Put all these things together and it’s hard not to imagine that we are poised for some truly revolutionary new products and new companies, all of which will be able to trace their roots back to the maker movement. Now, you could argue that many of these capabilities have been around for some time. While that may be true to some degree, each of these three areas—technical, social and business—have evolved significantly over the last few years. As a result, the level of sophistication and reach that’s now possible for these kinds of concepts easily moves this from being an interesting hobby to some incredible new businesses. Want to design and burn your own custom ASIC, place it on a custom printed circuit board, program it, and then house it in a 3D-printed enclosure of your own making? No problem…

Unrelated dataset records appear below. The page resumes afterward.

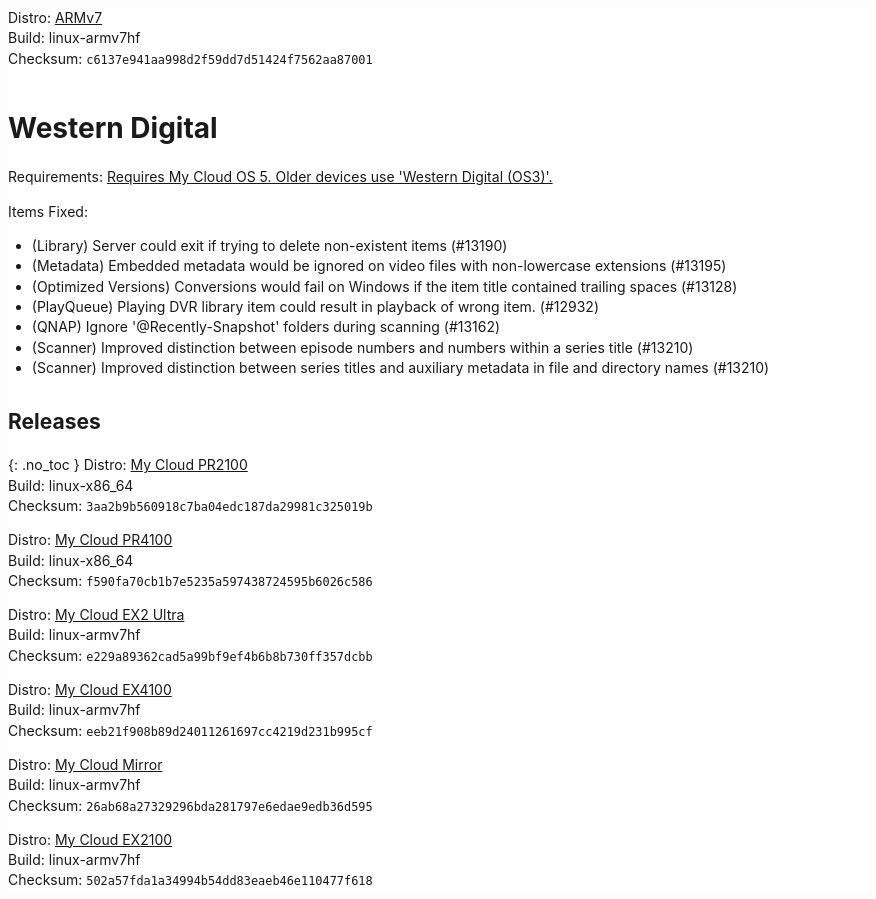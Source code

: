 Distro: [ARMv7](https://downloads.plex.tv/plex-media-server-new/1.25.2.5319-c43dc0277/seagate/PlexMediaServer-1.25.2.5319-c43dc0277-armv7.rbw)  
Build: linux-armv7hf  
Checksum: `c6137e941aa998d2f59dd7d51424f7562aa87001`

# Western Digital
Requirements: [Requires My Cloud OS 5. Older devices use &#39;Western Digital (OS3)&#39;.](Note:)  

Items Fixed:
* (Library) Server could exit if trying to delete non-existent items (#13190)
* (Metadata) Embedded metadata would be ignored on video files with non-lowercase extensions (#13195)
* (Optimized Versions) Conversions would fail on Windows if the item title contained trailing spaces (#13128)
* (PlayQueue) Playing DVR library item could result in playback of wrong item. (#12932)
* (QNAP) Ignore '@Recently-Snapshot' folders during scanning (#13162)
* (Scanner) Improved distinction between episode numbers and numbers within a series title (#13210)
* (Scanner) Improved distinction between series titles and auxiliary metadata in file and directory names (#13210)

## Releases
{: .no_toc }
Distro: [My Cloud PR2100](https://downloads.plex.tv/plex-media-server-new/1.25.2.5319-c43dc0277/wd/PlexMediaServer-1.25.2.5319-c43dc0277-MyCloudPR2100_OS5.bin)  
Build: linux-x86_64  
Checksum: `3aa2b9b560918c7ba04edc187da29981c325019b`

Distro: [My Cloud PR4100](https://downloads.plex.tv/plex-media-server-new/1.25.2.5319-c43dc0277/wd/PlexMediaServer-1.25.2.5319-c43dc0277-MyCloudPR4100_OS5.bin)  
Build: linux-x86_64  
Checksum: `f590fa70cb1b7e5235a597438724595b6026c586`

Distro: [My Cloud EX2 Ultra](https://downloads.plex.tv/plex-media-server-new/1.25.2.5319-c43dc0277/wd/PlexMediaServer-1.25.2.5319-c43dc0277-MyCloudEX2Ultra_OS5.bin)  
Build: linux-armv7hf  
Checksum: `e229a89362cad5a99bf9ef4b6b8b730ff357dcbb`

Distro: [My Cloud EX4100](https://downloads.plex.tv/plex-media-server-new/1.25.2.5319-c43dc0277/wd/PlexMediaServer-1.25.2.5319-c43dc0277-WDMyCloudEX4100_OS5.bin)  
Build: linux-armv7hf  
Checksum: `eeb21f908b89d24011261697cc4219d231b995cf`

Distro: [My Cloud Mirror](https://downloads.plex.tv/plex-media-server-new/1.25.2.5319-c43dc0277/wd/PlexMediaServer-1.25.2.5319-c43dc0277-WDMyCloudMirror_OS5.bin)  
Build: linux-armv7hf  
Checksum: `26ab68a27329296bda281797e6edae9edb36d595`

Distro: [My Cloud EX2100](https://downloads.plex.tv/plex-media-server-new/1.25.2.5319-c43dc0277/wd/PlexMediaServer-1.25.2.5319-c43dc0277-WDMyCloudEX2100_OS5.bin)  
Build: linux-armv7hf  
Checksum: `502a57fda1a34994b54dd83eaeb46e110477f618`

We’ve come a long way from simple weekend soldering projects. The fact that you can now come up with an idea for almost anything and then go create it shows you how far this movement has come. In fact, we’re even seeing the creation of businesses, like TechShop, that are allowing people to prototype or build their own device ideas by giving them access to a range of sophisticated tools including 3D printers, machine shops, wood shops, and more, without having to make the substantial investment this would otherwise require.
I hate to sound clichéd, but the possibilities with makers are truly limitless. It’s exciting just to think about it, and it’s going to be even more exciting to experience the fruits of their efforts. As the makers start to move mainstream, they will completely transform businesses in all types of industries. It’s going to be incredibly fun to watch.